The US Department of Education is being sued for violating provisions of its own centerpiece law, No Child Left Behind.

Specifically a coalition of “schools advocates and parents” say that the feds are allowing districts in California to count teachers who are not “highly qualified” in their statistical reporting.

According to NCLB, beginning this school year, all students must be taught by a “highly qualified” teacher. Of course, this revolves around how you would define that phrase.

Basically the law allows education agencies in each state decide the qualifications a person much have to fit in that category, subject to the blessings of Spellings and company.

In most states, anyone is eligible if they have a degree in the subject area they are teaching and hold a state-issued license. In some places, that piece of paper can be obtained by taking a multiple choice test, the “alternative option” at the center of this lawsuit.

However, there’s something missing from these very broad qualifications. The ability to actually teach.

Declaring someone to be “highly qualified” in a profession when they’ve never actually demonstrated their ability to do the job makes no sense.

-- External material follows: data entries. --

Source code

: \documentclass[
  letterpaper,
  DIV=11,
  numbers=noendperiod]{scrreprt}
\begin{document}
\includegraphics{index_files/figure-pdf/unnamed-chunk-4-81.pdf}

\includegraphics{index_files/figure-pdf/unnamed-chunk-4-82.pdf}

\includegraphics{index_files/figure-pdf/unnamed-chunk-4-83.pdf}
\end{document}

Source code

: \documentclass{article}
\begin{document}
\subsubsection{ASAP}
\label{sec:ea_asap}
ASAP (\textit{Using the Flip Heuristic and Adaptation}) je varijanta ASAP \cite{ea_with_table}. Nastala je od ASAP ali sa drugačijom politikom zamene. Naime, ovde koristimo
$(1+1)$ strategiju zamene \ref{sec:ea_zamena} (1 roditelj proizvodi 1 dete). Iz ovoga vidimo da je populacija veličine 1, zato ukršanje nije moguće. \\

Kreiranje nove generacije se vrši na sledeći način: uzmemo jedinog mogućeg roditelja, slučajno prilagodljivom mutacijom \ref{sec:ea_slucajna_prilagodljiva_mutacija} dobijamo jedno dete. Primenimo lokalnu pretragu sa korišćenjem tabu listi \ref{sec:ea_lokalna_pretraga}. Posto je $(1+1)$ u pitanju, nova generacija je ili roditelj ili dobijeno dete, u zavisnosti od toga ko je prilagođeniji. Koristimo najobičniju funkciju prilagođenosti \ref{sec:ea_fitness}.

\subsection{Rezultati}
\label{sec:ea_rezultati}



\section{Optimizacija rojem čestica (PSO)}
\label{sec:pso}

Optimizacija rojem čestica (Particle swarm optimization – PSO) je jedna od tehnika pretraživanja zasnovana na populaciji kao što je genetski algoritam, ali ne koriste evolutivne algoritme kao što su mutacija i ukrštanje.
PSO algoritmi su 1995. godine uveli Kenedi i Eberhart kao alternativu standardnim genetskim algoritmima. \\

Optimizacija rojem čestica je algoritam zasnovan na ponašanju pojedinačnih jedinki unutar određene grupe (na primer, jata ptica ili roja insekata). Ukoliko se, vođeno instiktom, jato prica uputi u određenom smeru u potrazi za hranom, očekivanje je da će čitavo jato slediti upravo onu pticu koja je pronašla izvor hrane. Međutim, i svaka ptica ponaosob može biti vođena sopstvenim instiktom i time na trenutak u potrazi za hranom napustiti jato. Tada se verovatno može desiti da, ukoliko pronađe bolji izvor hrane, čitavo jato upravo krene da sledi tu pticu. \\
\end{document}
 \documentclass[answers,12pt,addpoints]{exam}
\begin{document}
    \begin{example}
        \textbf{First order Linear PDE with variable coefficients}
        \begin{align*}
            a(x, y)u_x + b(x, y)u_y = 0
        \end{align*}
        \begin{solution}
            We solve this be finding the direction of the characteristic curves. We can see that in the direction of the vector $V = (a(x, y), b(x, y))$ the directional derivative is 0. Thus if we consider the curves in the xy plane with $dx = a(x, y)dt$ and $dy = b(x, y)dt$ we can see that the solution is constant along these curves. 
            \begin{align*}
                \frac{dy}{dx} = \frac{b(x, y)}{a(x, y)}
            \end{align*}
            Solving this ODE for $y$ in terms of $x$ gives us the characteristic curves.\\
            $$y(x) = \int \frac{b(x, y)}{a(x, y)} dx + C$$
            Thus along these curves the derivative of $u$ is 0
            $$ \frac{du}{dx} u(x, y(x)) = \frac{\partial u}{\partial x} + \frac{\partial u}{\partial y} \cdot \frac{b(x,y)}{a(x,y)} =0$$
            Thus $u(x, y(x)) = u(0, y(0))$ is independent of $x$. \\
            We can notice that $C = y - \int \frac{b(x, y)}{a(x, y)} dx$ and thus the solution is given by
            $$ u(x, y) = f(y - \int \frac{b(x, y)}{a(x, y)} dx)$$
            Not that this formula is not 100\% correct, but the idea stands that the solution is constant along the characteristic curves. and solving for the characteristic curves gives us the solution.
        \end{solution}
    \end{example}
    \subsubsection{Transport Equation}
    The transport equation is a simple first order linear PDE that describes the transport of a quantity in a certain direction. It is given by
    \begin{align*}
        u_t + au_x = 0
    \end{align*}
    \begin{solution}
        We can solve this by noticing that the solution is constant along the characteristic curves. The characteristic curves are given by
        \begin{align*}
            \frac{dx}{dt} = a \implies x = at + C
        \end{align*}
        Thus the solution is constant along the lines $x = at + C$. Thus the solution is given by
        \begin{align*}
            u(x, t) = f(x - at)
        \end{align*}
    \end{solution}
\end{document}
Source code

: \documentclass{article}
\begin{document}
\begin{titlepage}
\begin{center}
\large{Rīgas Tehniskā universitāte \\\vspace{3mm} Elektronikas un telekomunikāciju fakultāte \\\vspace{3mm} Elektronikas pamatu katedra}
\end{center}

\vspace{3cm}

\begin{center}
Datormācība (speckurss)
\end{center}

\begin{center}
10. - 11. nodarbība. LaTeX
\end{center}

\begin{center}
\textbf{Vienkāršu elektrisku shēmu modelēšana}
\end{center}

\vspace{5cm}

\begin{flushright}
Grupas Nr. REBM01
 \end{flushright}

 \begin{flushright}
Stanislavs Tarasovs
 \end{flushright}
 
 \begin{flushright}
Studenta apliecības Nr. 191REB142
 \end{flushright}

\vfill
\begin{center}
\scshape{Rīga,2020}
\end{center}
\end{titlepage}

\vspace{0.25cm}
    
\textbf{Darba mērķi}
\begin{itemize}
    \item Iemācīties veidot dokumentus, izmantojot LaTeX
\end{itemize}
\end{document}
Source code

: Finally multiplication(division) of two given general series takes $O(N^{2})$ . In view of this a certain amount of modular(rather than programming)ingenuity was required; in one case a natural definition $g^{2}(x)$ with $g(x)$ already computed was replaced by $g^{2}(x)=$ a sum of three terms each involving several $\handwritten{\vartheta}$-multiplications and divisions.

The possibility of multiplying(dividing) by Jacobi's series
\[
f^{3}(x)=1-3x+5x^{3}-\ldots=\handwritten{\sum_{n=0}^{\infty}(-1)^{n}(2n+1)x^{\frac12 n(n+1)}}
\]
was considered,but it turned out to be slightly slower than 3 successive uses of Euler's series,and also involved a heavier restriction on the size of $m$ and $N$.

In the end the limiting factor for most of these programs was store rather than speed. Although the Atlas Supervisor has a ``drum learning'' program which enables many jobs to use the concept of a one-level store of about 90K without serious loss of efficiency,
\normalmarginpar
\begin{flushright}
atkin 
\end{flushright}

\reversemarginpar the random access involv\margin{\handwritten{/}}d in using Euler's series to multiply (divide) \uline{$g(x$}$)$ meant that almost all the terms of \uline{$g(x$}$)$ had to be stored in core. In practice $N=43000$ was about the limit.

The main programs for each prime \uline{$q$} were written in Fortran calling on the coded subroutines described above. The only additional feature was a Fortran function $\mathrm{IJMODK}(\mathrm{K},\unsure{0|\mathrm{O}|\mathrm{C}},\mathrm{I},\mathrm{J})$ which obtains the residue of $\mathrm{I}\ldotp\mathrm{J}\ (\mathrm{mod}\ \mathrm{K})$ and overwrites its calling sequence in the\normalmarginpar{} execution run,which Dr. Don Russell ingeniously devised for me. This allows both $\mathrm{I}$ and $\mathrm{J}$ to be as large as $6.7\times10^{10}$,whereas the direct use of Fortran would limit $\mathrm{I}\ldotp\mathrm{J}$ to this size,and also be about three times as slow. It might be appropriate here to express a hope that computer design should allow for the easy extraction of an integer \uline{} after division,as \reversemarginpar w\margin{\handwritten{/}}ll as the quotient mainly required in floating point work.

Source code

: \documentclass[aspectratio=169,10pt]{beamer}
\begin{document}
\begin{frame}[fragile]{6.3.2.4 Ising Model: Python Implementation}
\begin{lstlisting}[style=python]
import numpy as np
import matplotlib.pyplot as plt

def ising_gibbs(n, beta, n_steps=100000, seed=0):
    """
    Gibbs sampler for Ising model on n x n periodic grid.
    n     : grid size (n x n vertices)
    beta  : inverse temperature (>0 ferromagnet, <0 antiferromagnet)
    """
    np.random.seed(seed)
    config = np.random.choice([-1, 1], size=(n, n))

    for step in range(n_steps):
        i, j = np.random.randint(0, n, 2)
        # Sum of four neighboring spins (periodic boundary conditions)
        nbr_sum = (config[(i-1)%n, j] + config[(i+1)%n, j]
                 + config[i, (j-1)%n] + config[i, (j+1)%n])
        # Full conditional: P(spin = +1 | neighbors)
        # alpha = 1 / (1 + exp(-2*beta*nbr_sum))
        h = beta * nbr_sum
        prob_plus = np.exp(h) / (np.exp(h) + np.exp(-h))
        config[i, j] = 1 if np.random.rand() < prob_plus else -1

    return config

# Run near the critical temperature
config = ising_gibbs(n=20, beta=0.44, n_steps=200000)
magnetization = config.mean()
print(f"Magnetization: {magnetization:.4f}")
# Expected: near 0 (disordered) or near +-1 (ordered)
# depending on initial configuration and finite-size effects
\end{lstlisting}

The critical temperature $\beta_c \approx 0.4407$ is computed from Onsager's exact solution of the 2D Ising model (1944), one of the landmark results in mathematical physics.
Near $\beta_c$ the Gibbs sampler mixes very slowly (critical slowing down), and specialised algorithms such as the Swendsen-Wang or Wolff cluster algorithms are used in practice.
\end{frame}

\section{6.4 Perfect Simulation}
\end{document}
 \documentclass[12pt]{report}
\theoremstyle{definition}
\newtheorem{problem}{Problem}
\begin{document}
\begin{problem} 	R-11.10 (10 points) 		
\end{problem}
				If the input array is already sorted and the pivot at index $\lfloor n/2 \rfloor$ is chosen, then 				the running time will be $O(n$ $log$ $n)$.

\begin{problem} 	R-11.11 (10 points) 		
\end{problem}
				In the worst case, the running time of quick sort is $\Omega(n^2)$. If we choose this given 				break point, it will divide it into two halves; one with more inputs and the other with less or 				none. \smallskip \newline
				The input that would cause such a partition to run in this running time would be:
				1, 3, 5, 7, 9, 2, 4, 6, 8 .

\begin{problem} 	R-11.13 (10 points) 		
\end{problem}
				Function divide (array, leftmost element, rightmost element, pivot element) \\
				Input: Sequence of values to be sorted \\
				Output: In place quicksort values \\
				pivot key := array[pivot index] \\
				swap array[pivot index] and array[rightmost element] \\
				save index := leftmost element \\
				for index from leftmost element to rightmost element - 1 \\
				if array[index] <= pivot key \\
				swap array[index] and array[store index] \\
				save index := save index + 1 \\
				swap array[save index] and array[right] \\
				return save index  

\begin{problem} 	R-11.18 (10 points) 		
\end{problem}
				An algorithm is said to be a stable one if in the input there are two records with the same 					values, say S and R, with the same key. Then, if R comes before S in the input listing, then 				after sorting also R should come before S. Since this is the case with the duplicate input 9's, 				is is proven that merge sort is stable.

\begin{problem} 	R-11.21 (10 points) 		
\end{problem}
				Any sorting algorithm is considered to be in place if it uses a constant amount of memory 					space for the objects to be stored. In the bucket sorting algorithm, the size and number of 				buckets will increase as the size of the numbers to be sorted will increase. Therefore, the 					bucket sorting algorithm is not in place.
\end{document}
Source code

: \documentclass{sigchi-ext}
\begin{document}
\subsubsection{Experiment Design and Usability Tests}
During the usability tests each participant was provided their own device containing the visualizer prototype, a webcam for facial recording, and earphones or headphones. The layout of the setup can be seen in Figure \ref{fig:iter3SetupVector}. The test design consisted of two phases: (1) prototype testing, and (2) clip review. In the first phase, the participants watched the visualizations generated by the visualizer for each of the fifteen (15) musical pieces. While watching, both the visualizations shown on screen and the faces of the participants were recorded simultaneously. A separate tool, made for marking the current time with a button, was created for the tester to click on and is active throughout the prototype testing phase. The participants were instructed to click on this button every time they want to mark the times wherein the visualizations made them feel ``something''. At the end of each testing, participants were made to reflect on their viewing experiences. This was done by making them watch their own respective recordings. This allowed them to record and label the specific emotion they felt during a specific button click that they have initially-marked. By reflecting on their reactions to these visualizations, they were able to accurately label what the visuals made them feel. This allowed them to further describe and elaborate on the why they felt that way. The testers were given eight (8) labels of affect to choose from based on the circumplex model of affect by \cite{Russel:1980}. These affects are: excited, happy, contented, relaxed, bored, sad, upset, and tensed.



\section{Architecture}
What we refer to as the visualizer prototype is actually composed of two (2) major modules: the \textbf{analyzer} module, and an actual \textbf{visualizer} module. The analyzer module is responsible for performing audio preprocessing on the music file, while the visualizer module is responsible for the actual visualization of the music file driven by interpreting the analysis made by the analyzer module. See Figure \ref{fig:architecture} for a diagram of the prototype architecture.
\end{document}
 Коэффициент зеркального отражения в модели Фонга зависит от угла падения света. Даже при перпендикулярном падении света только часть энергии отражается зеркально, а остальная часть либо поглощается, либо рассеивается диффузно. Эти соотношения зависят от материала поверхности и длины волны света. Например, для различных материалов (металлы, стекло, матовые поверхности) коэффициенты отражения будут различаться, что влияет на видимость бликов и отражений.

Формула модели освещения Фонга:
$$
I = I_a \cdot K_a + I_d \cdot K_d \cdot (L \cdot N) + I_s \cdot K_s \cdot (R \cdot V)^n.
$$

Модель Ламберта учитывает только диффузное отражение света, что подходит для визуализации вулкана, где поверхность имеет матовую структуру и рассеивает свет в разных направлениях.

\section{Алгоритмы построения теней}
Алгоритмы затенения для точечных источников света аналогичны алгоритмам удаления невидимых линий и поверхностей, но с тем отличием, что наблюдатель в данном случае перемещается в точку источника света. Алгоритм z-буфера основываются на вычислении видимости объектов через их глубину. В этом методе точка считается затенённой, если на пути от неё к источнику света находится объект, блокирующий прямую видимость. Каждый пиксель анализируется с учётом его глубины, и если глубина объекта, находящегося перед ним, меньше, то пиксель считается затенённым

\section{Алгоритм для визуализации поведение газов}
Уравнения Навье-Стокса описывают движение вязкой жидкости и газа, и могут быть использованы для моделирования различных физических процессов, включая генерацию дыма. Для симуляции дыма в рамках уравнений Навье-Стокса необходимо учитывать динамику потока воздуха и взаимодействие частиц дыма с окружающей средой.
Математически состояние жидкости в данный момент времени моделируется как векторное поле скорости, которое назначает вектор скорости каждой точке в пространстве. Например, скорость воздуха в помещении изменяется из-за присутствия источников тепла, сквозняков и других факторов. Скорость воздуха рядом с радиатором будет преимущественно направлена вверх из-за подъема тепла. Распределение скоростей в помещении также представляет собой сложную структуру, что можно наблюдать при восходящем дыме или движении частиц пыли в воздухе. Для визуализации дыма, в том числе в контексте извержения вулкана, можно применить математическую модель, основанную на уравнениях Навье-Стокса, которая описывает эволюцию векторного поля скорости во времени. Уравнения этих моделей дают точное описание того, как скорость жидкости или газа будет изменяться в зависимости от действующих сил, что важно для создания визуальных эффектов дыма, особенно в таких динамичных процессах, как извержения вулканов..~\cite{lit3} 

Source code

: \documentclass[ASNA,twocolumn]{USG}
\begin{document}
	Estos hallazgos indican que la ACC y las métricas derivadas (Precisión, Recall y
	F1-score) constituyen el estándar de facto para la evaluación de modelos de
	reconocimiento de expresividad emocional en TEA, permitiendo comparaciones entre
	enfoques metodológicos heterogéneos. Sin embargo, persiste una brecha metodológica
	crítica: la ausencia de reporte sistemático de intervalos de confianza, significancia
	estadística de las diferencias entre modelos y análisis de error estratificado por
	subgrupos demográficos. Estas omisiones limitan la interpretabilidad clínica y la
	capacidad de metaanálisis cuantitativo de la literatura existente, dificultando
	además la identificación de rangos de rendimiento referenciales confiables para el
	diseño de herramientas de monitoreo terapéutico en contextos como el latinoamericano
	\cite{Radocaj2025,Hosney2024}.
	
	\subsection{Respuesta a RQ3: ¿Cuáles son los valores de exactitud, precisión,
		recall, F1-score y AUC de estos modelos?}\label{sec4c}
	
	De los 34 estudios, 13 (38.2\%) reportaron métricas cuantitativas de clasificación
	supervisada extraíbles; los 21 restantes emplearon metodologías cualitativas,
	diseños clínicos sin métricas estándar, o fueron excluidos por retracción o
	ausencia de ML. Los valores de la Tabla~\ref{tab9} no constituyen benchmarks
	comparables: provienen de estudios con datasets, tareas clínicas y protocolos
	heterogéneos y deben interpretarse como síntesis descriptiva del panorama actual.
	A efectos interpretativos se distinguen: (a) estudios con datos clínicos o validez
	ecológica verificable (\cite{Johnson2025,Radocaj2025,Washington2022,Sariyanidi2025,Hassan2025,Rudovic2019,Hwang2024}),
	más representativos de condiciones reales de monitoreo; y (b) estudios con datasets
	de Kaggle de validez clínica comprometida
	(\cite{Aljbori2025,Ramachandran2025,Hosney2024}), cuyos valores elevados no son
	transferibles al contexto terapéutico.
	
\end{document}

Equally bad is excluding people who have proven their teaching skills but lack some piece of the bureaucratic puzzle.

I wish these people a lot of luck with their legal actions but I doubt it will make much difference.

There is a general attitude in America that being a teacher is easy, something anyone can do as long as they have the right paperwork saying they are a subject area expert.

NCLB only compounds the problem by treating all teachers, students, classrooms, schools and neighborhoods as exactly the same, requiring exactly the same simplistic solutions.